All along, the point is always to bring them to repentance and to bring them back in love because as we have learned, the one who is desperately in need is very precious in the sight of God.  We musn’t let one of our brothers or sisters in Christ remain in unforgiveness.  It is only after trying everything that we are to cut the person off, and this not as a punishment, but in the hope that this last resort might awaken them. 

Now this is an awful lot of responsibility.  Jesus is telling us here that we are responsible for more than ourselves, we are responsible for our brothers and sisters, particularly for the ones who are weak and who do not do what they should.  How can we handle it? 

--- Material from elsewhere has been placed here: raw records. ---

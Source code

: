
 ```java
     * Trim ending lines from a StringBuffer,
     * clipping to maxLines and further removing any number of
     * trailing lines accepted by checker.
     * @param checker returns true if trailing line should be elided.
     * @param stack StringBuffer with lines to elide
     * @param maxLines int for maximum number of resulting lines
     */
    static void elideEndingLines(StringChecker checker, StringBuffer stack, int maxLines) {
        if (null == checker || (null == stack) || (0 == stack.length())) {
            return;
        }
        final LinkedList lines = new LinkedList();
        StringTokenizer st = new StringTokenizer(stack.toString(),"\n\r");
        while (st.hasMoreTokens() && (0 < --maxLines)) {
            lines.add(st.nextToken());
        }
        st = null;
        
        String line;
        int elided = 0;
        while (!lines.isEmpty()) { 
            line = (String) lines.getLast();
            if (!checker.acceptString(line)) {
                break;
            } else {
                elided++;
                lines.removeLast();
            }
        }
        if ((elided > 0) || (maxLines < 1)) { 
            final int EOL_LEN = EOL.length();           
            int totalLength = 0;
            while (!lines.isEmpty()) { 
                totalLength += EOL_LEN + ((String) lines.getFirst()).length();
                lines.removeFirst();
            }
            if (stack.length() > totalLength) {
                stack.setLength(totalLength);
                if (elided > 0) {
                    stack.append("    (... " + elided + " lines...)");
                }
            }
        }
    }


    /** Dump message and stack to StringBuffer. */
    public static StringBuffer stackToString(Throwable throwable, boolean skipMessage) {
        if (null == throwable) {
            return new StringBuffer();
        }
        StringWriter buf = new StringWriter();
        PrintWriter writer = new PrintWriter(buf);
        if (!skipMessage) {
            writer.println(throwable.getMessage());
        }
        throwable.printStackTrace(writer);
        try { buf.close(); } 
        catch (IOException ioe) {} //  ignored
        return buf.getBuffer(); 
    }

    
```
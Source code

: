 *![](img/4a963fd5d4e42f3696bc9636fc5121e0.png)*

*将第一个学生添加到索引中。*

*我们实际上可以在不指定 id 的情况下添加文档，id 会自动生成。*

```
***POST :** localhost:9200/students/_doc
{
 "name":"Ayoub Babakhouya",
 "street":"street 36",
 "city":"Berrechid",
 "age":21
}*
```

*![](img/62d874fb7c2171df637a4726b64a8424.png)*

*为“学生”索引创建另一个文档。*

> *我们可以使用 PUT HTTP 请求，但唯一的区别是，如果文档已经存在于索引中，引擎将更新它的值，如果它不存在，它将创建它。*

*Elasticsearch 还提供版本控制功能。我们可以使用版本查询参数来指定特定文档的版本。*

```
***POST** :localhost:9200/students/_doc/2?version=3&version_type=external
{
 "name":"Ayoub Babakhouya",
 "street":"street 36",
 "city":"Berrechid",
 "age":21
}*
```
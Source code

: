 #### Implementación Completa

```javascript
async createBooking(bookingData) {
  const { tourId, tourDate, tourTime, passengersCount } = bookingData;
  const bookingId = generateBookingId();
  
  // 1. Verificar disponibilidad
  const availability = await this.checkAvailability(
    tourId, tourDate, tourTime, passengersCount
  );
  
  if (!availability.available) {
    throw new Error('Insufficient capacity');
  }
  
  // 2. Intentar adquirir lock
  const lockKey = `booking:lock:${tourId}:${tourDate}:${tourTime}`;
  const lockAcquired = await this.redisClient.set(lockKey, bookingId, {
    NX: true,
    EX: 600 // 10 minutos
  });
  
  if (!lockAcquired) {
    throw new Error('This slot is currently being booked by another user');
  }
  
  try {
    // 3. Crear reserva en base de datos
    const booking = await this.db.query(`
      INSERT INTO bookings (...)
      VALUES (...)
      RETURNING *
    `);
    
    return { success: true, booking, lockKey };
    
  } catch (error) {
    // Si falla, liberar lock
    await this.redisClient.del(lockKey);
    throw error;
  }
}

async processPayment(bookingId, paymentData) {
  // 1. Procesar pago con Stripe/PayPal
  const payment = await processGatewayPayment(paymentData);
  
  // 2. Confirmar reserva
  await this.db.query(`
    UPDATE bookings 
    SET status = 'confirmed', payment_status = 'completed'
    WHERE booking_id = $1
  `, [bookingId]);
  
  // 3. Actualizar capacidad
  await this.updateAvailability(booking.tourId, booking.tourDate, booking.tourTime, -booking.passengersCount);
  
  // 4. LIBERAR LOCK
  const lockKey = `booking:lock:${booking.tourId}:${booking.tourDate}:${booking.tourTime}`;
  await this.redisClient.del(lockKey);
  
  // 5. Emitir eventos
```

This is where Jesus gives one of the sweetest promises in the Bible.  “Truly I tell you, if two of you agree on anything you ask it will be done for you by my Father in heaven.  For where two or three are gathered in my name, I am there in the midst of them.” 

These words, given in this context, mean that you will not go alone.  It is your job to go to the Christian who has sinned against you, but you must know that Christ goes with you.  And this is a great advantage.  God our Father hears us when we pray for the restoration of this lost one, because it is Christ who is there with us praying for it, praying that the lost one’s sins be forgiven.

So there it is.  This hard lesson about sin and confrontation ultimately comes around to God’s promise to forgive sin for the sake of his Son.  As I said at the beginning, this is the very heart of our faith.  This is the good news. 

One last word.  I have spoken all through this sermon as if we were the ones who were being commanded to go to the one who has sinned.  And this will sometimes be true.  But it will also be true that someone will come to us, putting our sin before us, calling on us to repent, seeking to restore us.  In such a situation, it is easy to be defensive or angry.  That is understandable.  But know this.  Christ comes to you along with your brothers and sisters, Christ comes to you in order to forgive and to restore.  And in that moment when you so desperately need his forgiveness, you are God’s child, the one he loves, the very greatest in the kingdom of heaven.